Alphabet City, Manhattan - Early History

Early History

Until the early 19th century, much of what is now Alphabet City was an extensive salt marsh, a type of wetland that was part of the East River ecosystem. The wetland was drained, and a patch of the river bed reclaimed, by real estate developers in the early 19th century.

Like many other neighborhoods on Manhattan’s Lower East Side, Alphabet City became home to a succession of immigrant groups over the years. By the 1840s and 1850s, much of present-day Alphabet City had become known as "Kleindeutschland" or "Little Germany"; in the mid-19th century, many claimed New York to be the third-largest German-speaking city in the world after Berlin and Vienna, with most of those German speakers residing in and around Alphabet City. Moreover, Kleindeutschland is considered to have been the second substantial non-Anglophone urban ethnic enclave in United States history, after Philadelphia's Germantown.

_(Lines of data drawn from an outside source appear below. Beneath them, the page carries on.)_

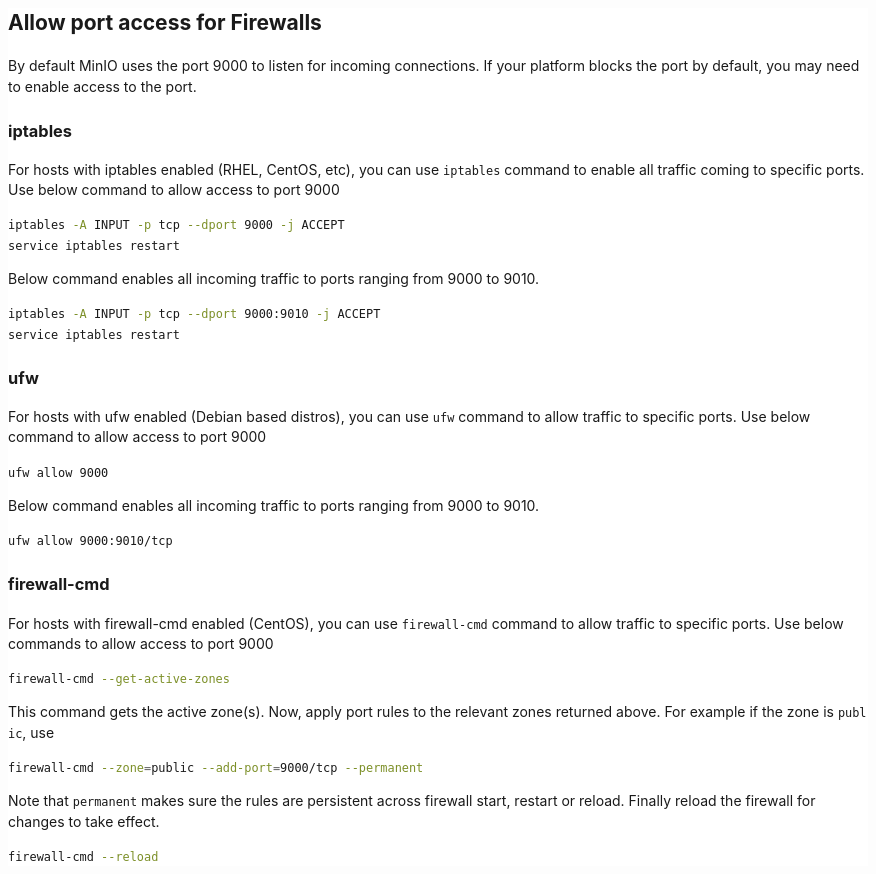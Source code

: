 ## Allow port access for Firewalls

By default MinIO uses the port 9000 to listen for incoming connections. If your platform blocks the port by default, you may need to enable access to the port.

### iptables

For hosts with iptables enabled (RHEL, CentOS, etc), you can use `iptables` command to enable all traffic coming to specific ports. Use below command to allow
access to port 9000

```sh
iptables -A INPUT -p tcp --dport 9000 -j ACCEPT
service iptables restart
```

Below command enables all incoming traffic to ports ranging from 9000 to 9010.

```sh
iptables -A INPUT -p tcp --dport 9000:9010 -j ACCEPT
service iptables restart
```

### ufw

For hosts with ufw enabled (Debian based distros), you can use `ufw` command to allow traffic to specific ports. Use below command to allow access to port 9000

```sh
ufw allow 9000
```

Below command enables all incoming traffic to ports ranging from 9000 to 9010.

```sh
ufw allow 9000:9010/tcp
```

### firewall-cmd

For hosts with firewall-cmd enabled (CentOS), you can use `firewall-cmd` command to allow traffic to specific ports. Use below commands to allow access to port 9000

```sh
firewall-cmd --get-active-zones
```

This command gets the active zone(s). Now, apply port rules to the relevant zones returned above. For example if the zone is `public`, use

```sh
firewall-cmd --zone=public --add-port=9000/tcp --permanent
```

Note that `permanent` makes sure the rules are persistent across firewall start, restart or reload. Finally reload the firewall for changes to take effect.

```sh
firewall-cmd --reload
```
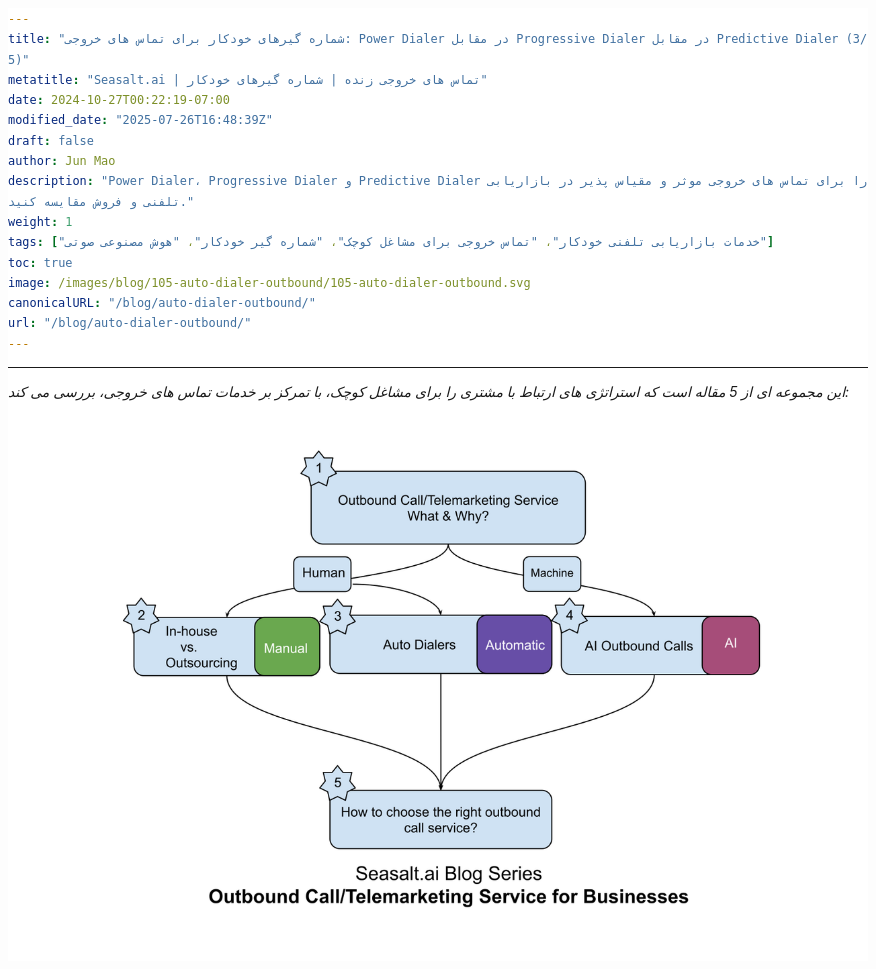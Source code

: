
```yaml
---
title: "شماره گیرهای خودکار برای تماس های خروجی: Power Dialer در مقابل Progressive Dialer در مقابل Predictive Dialer (3/5)"
metatitle: "Seasalt.ai | تماس های خروجی زنده | شماره گیرهای خودکار"
date: 2024-10-27T00:22:19-07:00
modified_date: "2025-07-26T16:48:39Z"
draft: false
author: Jun Mao
description: "Power Dialer، Progressive Dialer و Predictive Dialer را برای تماس های خروجی موثر و مقیاس پذیر در بازاریابی تلفنی و فروش مقایسه کنید."
weight: 1
tags: ["خدمات بازاریابی تلفنی خودکار"، "تماس خروجی برای مشاغل کوچک"، "شماره گیر خودکار"، "هوش مصنوعی صوتی"]
toc: true
image: /images/blog/105-auto-dialer-outbound/105-auto-dialer-outbound.svg
canonicalURL: "/blog/auto-dialer-outbound/"
url: "/blog/auto-dialer-outbound/"
---
```


---

*این مجموعه ای از 5 مقاله است که استراتژی های ارتباط با مشتری را برای مشاغل کوچک، با تمرکز بر خدمات تماس های خروجی، بررسی می کند:*

<br/>

<center>
<img height="100%" width="80%" src="/images/blog/105-auto-dialer-outbound/series-diagram.svg"  alt="نمودار سری خروجی">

By the 1880s, most Germans were moving out of Kleindeutschland and relocating Uptown, to the Yorkville section of the Upper East Side. Eastern Europeans replaced Germans as the dominant ethnic group in Alphabet City during the late 19th and early 20th centuries. During this time, the area was considered part of the Lower East Side, and it became home to Eastern European Jewish, Irish, and Italian immigrants. It consisted of tenement housing with no running water, and the primary bathing location for residents in the northern half of the area was the Asser Levy bath house located on 23rd Street and Avenue C, north of Peter Cooper Village and Stuyvesant Town. During this time, it was also the red light district of Manhattan and one of the worst slums in the city.